14/04/16
Coluna: Cotidiano Manifesto
Autor: Valeria Vianana
O poeta mexicano Eráclio Zepeda dizia que, “quando as águas
da enchente descem e cobrem a tudo e a todos, é porque de há muito começou a
chover na serra. Nós é que não nos demos conta”. Dito de outro modo: quando o Eduardo Cunha é
chamado pelo Silas Malafaia para dar um culto sobre dignidade, e as pessoas que
ali estão não se insurgem contra ele, é porque alguma coisa está acontecendo
com o mundo (e coisa boa não pode ser).
Por isso, hoje, quero falar um pouco sobre o óbvio (senso
comum) e a sua principal característica: o poder de ocultamento! De fato, o
óbvio gera sobre a pessoa um poder de paralisia intelectual, isto é: diante
dele inexiste dúvida. Por isso que o senso comum não tem dúvida sobre nada;
para o senso comum, tudo é... óbvio. Vejamos um exemplo. Amiúde, ouvimos que a
culpa da violência é porque, no Brasil, “ninguém é preso” e,também, porque as
crianças e adolescentes são livres para cometer crimes, já que se beneficiam da
“menoridade penal”.
O que passa inadvertido é que o Brasil é o país, no mundo,
com a quarta maior população carcerária do mundo (e estamos caminhando para
sermos o primeiro lugar nesta triste estatística). E em relação às crianças e
adolescentes, por exemplo, 1% dos homicídios são praticados por eles.
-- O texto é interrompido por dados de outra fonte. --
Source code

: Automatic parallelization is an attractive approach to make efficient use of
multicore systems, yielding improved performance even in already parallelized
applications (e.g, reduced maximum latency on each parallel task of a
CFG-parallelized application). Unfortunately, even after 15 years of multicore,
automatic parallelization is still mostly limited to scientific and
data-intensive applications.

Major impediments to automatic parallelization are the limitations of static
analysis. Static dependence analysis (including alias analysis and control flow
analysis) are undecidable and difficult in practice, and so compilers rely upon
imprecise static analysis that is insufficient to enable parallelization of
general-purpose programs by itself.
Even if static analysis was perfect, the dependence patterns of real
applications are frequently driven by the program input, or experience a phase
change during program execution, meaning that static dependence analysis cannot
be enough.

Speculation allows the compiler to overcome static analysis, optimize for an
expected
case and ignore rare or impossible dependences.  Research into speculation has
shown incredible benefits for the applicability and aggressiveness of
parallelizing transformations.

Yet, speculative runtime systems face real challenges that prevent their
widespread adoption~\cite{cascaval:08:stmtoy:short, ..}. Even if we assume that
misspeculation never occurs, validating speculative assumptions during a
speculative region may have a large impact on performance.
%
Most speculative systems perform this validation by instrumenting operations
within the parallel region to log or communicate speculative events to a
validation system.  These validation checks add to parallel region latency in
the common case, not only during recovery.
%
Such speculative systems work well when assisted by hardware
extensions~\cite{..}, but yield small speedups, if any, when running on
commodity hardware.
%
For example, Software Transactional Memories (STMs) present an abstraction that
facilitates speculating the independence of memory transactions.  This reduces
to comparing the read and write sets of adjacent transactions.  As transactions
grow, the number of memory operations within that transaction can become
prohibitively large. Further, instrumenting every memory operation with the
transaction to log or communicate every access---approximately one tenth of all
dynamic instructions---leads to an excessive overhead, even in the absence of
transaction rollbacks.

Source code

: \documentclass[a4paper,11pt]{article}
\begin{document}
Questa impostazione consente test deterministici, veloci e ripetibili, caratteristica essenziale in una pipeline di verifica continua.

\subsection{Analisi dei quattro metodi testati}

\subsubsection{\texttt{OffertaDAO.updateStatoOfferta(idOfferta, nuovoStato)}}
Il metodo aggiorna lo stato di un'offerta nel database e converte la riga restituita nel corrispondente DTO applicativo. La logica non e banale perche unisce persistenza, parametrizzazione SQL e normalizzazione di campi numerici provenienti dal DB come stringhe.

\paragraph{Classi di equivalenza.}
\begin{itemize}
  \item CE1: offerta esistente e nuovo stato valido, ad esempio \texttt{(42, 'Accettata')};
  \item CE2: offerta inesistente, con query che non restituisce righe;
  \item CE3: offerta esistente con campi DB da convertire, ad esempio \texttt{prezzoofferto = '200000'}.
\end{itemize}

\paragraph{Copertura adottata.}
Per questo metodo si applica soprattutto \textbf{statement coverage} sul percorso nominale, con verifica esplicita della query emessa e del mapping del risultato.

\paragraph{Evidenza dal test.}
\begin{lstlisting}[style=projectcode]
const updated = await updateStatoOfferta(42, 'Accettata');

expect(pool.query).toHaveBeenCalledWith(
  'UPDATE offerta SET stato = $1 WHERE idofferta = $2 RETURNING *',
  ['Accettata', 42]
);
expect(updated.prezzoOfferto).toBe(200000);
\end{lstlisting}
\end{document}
Moral da
história: o discurso da impunidade e da redução da maioridade penal como uma
solução para redução dos crimes é o discurso do senso comum!!! Na verdade, a
impunidade e a redução da maioridade como solução para os males que atormentam
o mundo não passa de um mito;
O mesmo acontece, vejam, com a pena de morte. Afinal, a pena
de morte intimida ou não intimida? A primeira resposta que nos vem à cabeça é
que sim; mas há uma questão que passa despercebida: não existe nada que possa
“medir” isso. Vejam: se a lógica é que alguém que comete um crime jamais o
cometeria se soubesse que seria condenado à pena de morte, então o que explica
o fato de que nos países em que há pena de morte constatou-se que 30% dos homicidas
costumam se suicidar? Vemos, portanto, que se existe um efeito intimidativo
(acredito que exista mesmo) este é, de acordo com as pesquisas, sobre um
modesto número de homicidas.

Desejo, com tudo isto, demonstrar apenas uma coisa: o perigo
do óbvio, ou seja, não pretendo provar nada contra nem a favor da pena de
morte; apenas desejo demonstrar os perigos do senso comum.
Por isso encerro com a “estória” do furto de carteira e a
pena de morte. Conta-se que, diante do aumento de furtos, o Governo local
instituiu a pena de morte para furtos de carteiras, cuja pena seria o
enforcamento em praça pública. No dia seguinte, houve o primeiro caso de furto de
carteira. Diante disso, dois dias depois, marcaram a data para o enforcamento
na praça pública. E o que se percebeu ali? O dia em que aconteceu o
enforcamento foi o dia da história daquele país em que mais ocorreram furtos de
carteira. Por quê? Porque enquanto o público assistia ao enforcamento, os
batedores de carteira aproveitaram a distração do público para furtá-los.